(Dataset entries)
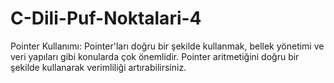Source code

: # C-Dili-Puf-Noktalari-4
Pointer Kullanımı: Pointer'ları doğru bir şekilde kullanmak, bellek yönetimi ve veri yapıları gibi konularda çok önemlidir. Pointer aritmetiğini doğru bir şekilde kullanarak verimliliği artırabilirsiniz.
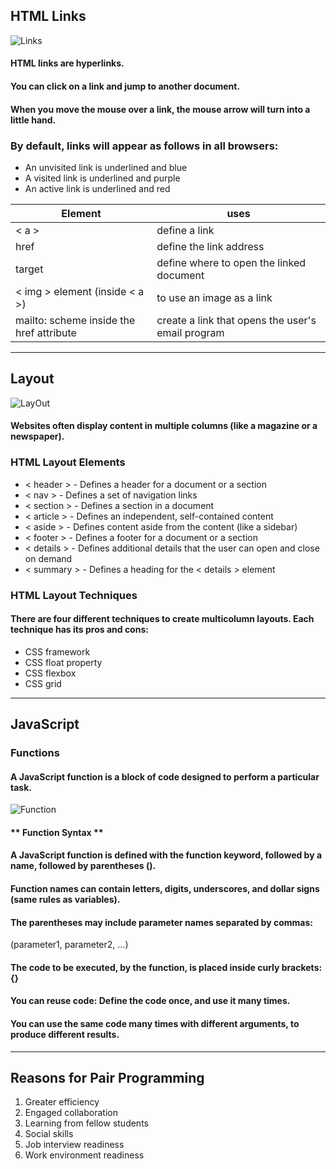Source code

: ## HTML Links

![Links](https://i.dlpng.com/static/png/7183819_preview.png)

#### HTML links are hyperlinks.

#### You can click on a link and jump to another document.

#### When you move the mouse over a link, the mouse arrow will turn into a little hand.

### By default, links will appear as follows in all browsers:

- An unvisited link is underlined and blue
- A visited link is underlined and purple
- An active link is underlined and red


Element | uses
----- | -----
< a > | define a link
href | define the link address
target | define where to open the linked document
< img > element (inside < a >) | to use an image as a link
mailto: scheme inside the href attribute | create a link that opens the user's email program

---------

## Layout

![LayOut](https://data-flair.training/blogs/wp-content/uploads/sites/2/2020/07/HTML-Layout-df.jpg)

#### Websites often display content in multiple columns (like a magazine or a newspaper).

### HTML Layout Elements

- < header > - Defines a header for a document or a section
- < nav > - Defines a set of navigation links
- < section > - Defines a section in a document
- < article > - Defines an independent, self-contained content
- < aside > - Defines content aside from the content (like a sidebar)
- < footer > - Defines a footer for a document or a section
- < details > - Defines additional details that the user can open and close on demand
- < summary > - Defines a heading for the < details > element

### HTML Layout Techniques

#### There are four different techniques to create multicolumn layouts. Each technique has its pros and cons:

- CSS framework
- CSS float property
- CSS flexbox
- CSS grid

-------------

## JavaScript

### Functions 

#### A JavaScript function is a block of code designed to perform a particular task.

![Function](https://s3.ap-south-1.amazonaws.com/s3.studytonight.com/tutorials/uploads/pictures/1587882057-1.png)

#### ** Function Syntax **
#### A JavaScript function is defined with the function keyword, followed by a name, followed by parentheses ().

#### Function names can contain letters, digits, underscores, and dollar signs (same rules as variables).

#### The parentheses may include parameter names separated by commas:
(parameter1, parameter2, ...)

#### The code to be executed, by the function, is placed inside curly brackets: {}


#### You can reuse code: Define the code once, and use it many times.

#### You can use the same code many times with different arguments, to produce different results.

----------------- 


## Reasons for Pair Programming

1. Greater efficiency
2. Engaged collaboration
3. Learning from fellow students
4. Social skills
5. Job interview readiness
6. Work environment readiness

> [ASSIGNED TASK]: Please return only the lines from the one that contains "4. Social skills" through the final line of the entries, each exactly as written.

> [ANSWER]:
4. Social skills
5. Job interview readiness
6. Work environment readiness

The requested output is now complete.